Instructions for the task:
Below are some entries. Transcribe the lines from the one holding "Any non-returning final" to the one holding "angegebenen Quellen und", inclusive, but not the pictures among them.

Extracted records:

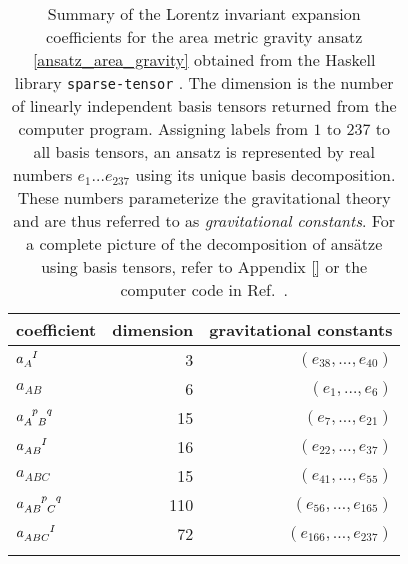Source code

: \begin{table}
  \centering
  \begin{tabular}{l r r}
    \toprule
    coefficient & dimension & gravitational constants \\
    \midrule
    $a_A^{\hphantom AI}$ & 3 & $(e_{38},\dots ,e_{40})$ \\ \addlinespace[2pt]
    $a_{AB}$ & 6 & $(e_{1},\dots ,e_{6})$ \\ \addlinespace[2pt]
    $a_{A\hphantom pB}^{\hphantom Ap\hphantom Bq}$ & 15 & $(e_{7},\dots ,e_{21})$ \\ \addlinespace[2pt]
    $a_{AB}^{\hphantom{AB}I}$ & 16 & $(e_{22},\dots ,e_{37})$ \\ \addlinespace[2pt]
    $a_{ABC}$ & 15 & $(e_{41},\dots ,e_{55})$ \\ \addlinespace[2pt]
    $a_{AB\hphantom pC}^{\hphantom{AB}p\hphantom Cq}$ & 110 & $(e_{56},\dots ,e_{165})$ \\ \addlinespace[2pt]
    $a_{ABC}^{\hphantom{ABC}I}$ & 72 & $(e_{166},\dots ,e_{237})$ \\ \addlinespace[2pt]
    \bottomrule 
  \end{tabular}
  \caption{Summary of the Lorentz invariant expansion coefficients for the area metric gravity ansatz \eqref{ansatz_area_gravity} obtained from the Haskell library \texttt{sparse-tensor} \cite{}. The dimension is the number of linearly independent basis tensors returned from the computer program. Assigning labels from $1$ to $237$ to all basis tensors, an ansatz is represented by real numbers $e_1\dots e_{237}$ using its unique basis decomposition. These numbers parameterize the gravitational theory and are thus referred to as \emph{gravitational constants}. For a complete picture of the decomposition of ansätze using basis tensors, refer to Appendix \ref{} or the computer code in Ref.~\cite{Alex_2020_area-metric-gravity}.}
\end{table}

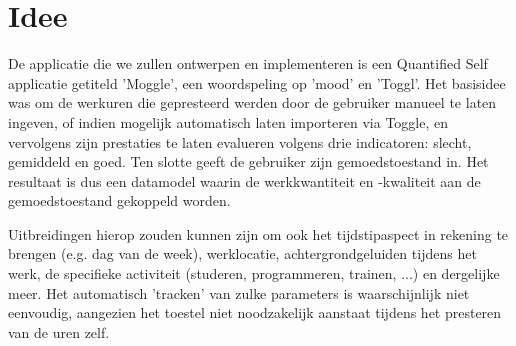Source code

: \chapter{Idee}\label{chapter:idee}

De applicatie die we zullen ontwerpen en implementeren is een Quantified Self applicatie getiteld 'Moggle', een woordspeling op 'mood' en 'Toggl'. Het basisidee was om de werkuren die gepresteerd werden door de gebruiker manueel te laten ingeven, of indien mogelijk automatisch laten importeren via Toggle, en vervolgens zijn prestaties te laten evalueren volgens drie indicatoren: slecht, gemiddeld en goed. Ten slotte geeft de gebruiker zijn gemoedstoestand in. Het resultaat is dus een datamodel waarin de werkkwantiteit en -kwaliteit aan de gemoedstoestand gekoppeld worden.

Uitbreidingen hierop zouden kunnen zijn om ook het tijdstipaspect in rekening te brengen (e.g. dag van de week), werklocatie, achtergrondgeluiden tijdens het werk, de specifieke activiteit (studeren, programmeren, trainen, ...) en dergelijke meer. Het automatisch 'tracken' van zulke parameters is waarschijnlijk niet eenvoudig, aangezien het toestel niet noodzakelijk aanstaat tijdens het presteren van de uren zelf.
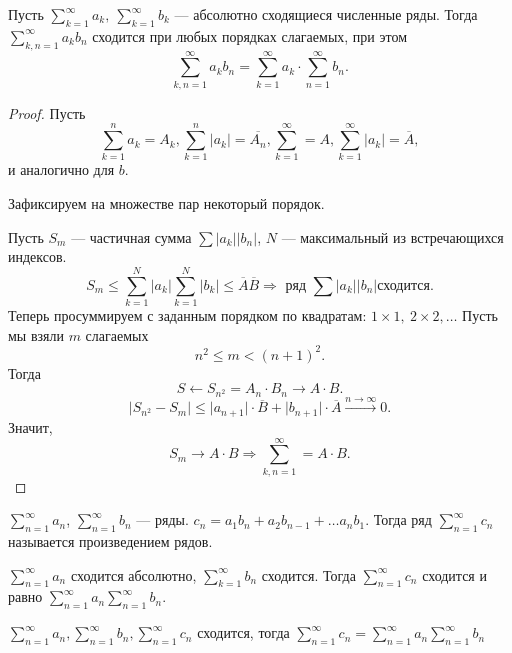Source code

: \begin{thm}
    Пусть $ \sum_{k=1}^{\infty} a_k, ~ \sum_{k=1}^{\infty}b_k $ --- абсолютно сходящиеся численные ряды.
	Тогда $ \sum_{k, n =1}^{\infty}a_k b_n $ сходится при любых порядках слагаемых,
	при этом 
	$$ \sum_{k,n=1}^{\infty} a_k b_n = \sum_{k=1}^{\infty} a_k \cdot \sum_{n=1}^{\infty}b_n .$$
\end{thm}
\begin{proof}
    Пусть 
	$$ \sum_{k=1}^{n} a_k = A_k, \sum_{k=1}^{n} \lvert a_k \rvert = \overline{A_n}, \sum_{k=1}^{\infty}  =A, \sum_{k=1}^{\infty} \lvert a_k \rvert = \overline{A} ,$$ и аналогично для $ b$.
    
    Зафиксируем на множестве пар некоторый порядок.

	Пусть
    $ S_m$ --- частичная сумма $ \sum \lvert a_k \rvert \lvert b_n \rvert $, $ N $ --- максимальный из встречающихся индексов.
    \[
	S_m \le \sum_{k=1}^{N}  \lvert a_k \rvert \sum_{k=1}^{N}  \lvert b_k \rvert \le \overline{A} \overline{B} \Longrightarrow \text{ ряд } \sum \lvert a_k \rvert \lvert b_n \rvert  \text{сходится}
    .\] 
    Теперь просуммируем с заданным порядком по квадратам: $ 1\times 1, ~ 2\times 2, \ldots $
	Пусть мы взяли $ m$ слагаемых
    \[
	n^2 \le m <(n+1)^2
    .\] 
	Тогда
    \[
    S \leftarrow S_{n^2} = A_n\cdot  B_n \to  A\cdot B
    .\] 
    \[
	\lvert S_{n^2} - S_m \rvert \le \lvert a_{n+1} \rvert \cdot \overline{B} 
	+ \lvert b_{n+1} \rvert 
	\cdot \overline{A}
	\stackrel{n \to  \infty}{\longrightarrow} 0
    .\] 
	Значит,
	\[
	S_m \to  A\cdot B \Longrightarrow \sum_{k, n = 1}^{\infty} = A \cdot B
	.\] 
\end{proof}

\begin{defn}
    $ \sum_{n=1}^{\infty} a_n$, $ \sum_{n=1}^{\infty} b_n$ --- ряды. 
	$ c_n = a_1b_n + a_2b_{n-1} + \ldots a_nb_1$.
	Тогда ряд $ \sum_{n=1}^{\infty} c_n$ называется {\sf  произведением рядов}.  
\end{defn}

\begin{thm}[Мергенс]
    $ \sum_{n=1}^{\infty} a_n$ сходится абсолютно, $ \sum_{k=1}^{\infty} b_n$ сходится. Тогда $ \sum_{n=1}^{\infty} c_n $ сходится и равно $ \sum_{n=1}^{\infty} a_n \sum_{n=1}^{\infty} b_n$.
\end{thm}

\begin{thm}[Абель]
    $ \sum_{n=1}^{\infty} a_n, \sum_{n=1}^{\infty} b_n, \sum_{n=1}^{\infty} c_n$ сходится, тогда $ \sum_{n=1}^{\infty} c_n = \sum_{n=1}^{\infty} a_n \sum_{n=1}^{\infty} b_n$
\end{thm}

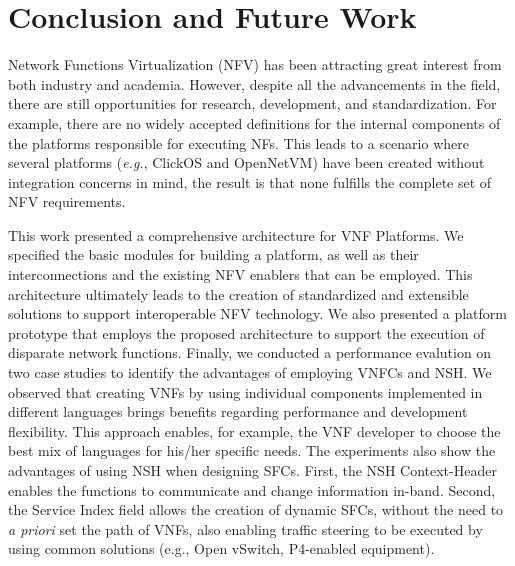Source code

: \section{Conclusion and Future Work}

Network Functions Virtualization (NFV) has been attracting great interest from both industry and academia. However, despite all the advancements in the field, there are still opportunities for research, development, and standardization. For example, there are no widely accepted definitions for the internal components of the platforms responsible for executing  NFs. This leads to a scenario where several platforms (\textit{e.g.}, ClickOS and OpenNetVM) have been created without integration concerns in mind, the result is that none fulfills the complete set of NFV requirements.


This work presented a comprehensive architecture for VNF Platforms. We specified the basic modules for building a platform, as well as their interconnections and the existing NFV enablers that can be employed. This architecture ultimately leads to the creation of standardized and extensible solutions to support interoperable NFV technology. We also presented a platform prototype that employs the proposed architecture to support the execution of disparate network functions. Finally, we conducted a performance evalution on two case studies to identify the advantages of employing VNFCs and NSH. We observed that creating VNFs by using individual components implemented in different languages brings benefits regarding performance and development flexibility. This approach enables, for example, the VNF developer to choose the best mix of languages for his/her specific needs. The experiments also show the advantages of using NSH when designing SFCs. First, the NSH Context-Header enables the functions to communicate and change information in-band. Second, the Service Index field allows the creation of dynamic SFCs, without the need to \textit{a priori} set the path of VNFs, also enabling traffic steering to be executed by using common solutions (e.g., Open vSwitch, P4-enabled equipment).

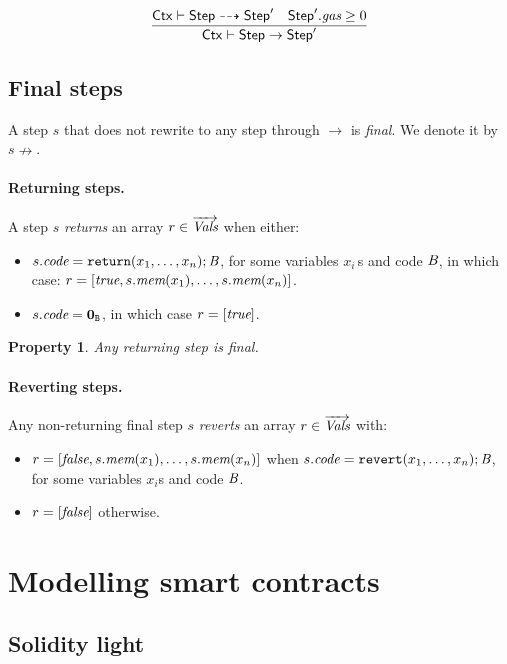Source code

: \documentclass[12pt]{extarticle}
\newtheorem{property}{Property}
\begin{document}
\begin{equation}
\dfrac{
\mathsf{Ctx}\vdash\mathsf{Step}\dashrightarrow \mathsf{Step}' \quad \mathsf{Step}'.\textit{gas} \geq 0
}{
\mathsf{Ctx}\vdash\mathsf{Step}\to \mathsf{Step}'
}
\end{equation}

\subsection{Final steps}
A step $s$ that does not rewrite to any step through $\rightarrow$ is \emph{final}. We denote it by $s \nrightarrow$. 
\paragraph{Returning steps.}
A step $s$ \emph{returns} an array $r\in\overrightarrow{\textit{Vals}}$ when either:
\begin{itemize}
    \item $s.\textit{code} = \mathtt{return}(x_1,\dots,x_n);\textit{B}$, for some variables $x_i$\,s and code $\textit{B}$, in which case:
    $r = [\textit{true},s.\textit{mem}(x_1),\dots,s.\textit{mem}(x_n)]$.
    \item $s.\textit{code} = \mathbf{0}_{\texttt{B}}$, in which case $r = [\textit{true}]$.
\end{itemize}

\begin{property} 
Any returning step is final.
\end{property}
\paragraph{Reverting steps.}
Any non-returning final step $s$ \emph{reverts} an array $r\in\overrightarrow{\textit{Vals}}$ with:
\begin{itemize}
    \item $r = \left[{\textit{false}, s.\textit{mem}(x_1),\dots, s.\textit{mem}(x_n)}\right]$ when $s.\textit{code} = \mathtt{revert}(x_1,\dots,x_n);\textit{B}$, for some variables $x_i$s and code $\textit{B}$.
    \item $r = \left[{\textit{false}}\right]$ otherwise.
\end{itemize}



\newpage 

\newpage

\newpage


\section{Modelling smart contracts}
\subsection{Solidity light}\label{sec:solidity-light}
\end{document}
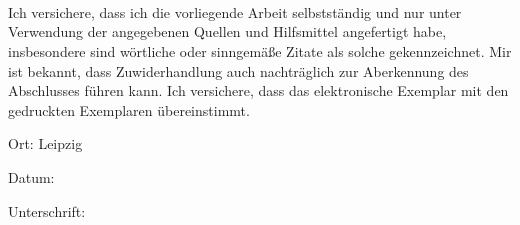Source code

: \documentclass[fontsize=12, a4aper]{scrartcl}
\newcommand\textbox[1]
{
	\parbox{.333\textwidth}{#1}
}
\begin{document}
	\begin{verbatim}
	
	
	
	\end{verbatim}
	
	Ich versichere, dass ich die vorliegende Arbeit selbstständig und nur unter Verwendung der
	angegebenen Quellen und Hilfsmittel angefertigt habe, insbesondere sind wörtliche oder
	sinngemäße Zitate als solche gekennzeichnet. Mir ist bekannt, dass Zuwiderhandlung auch
	nachträglich zur Aberkennung des Abschlusses führen kann.
	Ich versichere, dass das elektronische Exemplar mit den gedruckten Exemplaren übereinstimmt.
	
	\bigskip
	
	\noindent\textbox{Ort: Leipzig\hfill}\textbox{\hfil Datum:\hfil}\textbox{\hfill Unterschrift:}
	
\end{document}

The answer:
Any non-returning final step $s$ \emph{reverts} an array $r\in\overrightarrow{\textit{Vals}}$ with:
\begin{itemize}
    \item $r = \left[{\textit{false}, s.\textit{mem}(x_1),\dots, s.\textit{mem}(x_n)}\right]$ when $s.\textit{code} = \mathtt{revert}(x_1,\dots,x_n);\textit{B}$, for some variables $x_i$s and code $\textit{B}$.
    \item $r = \left[{\textit{false}}\right]$ otherwise.
\end{itemize}



\newpage 

\newpage

\newpage


\section{Modelling smart contracts}
\subsection{Solidity light}\label{sec:solidity-light}
\end{document}
Source code

: \documentclass[fontsize=12, a4aper]{scrartcl}
\newcommand\textbox[1]
{
	\parbox{.333\textwidth}{#1}
}
\begin{document}
	\begin{verbatim}
	
	
	
	\end{verbatim}
	
	Ich versichere, dass ich die vorliegende Arbeit selbstständig und nur unter Verwendung der
	angegebenen Quellen und Hilfsmittel angefertigt habe, insbesondere sind wörtliche oder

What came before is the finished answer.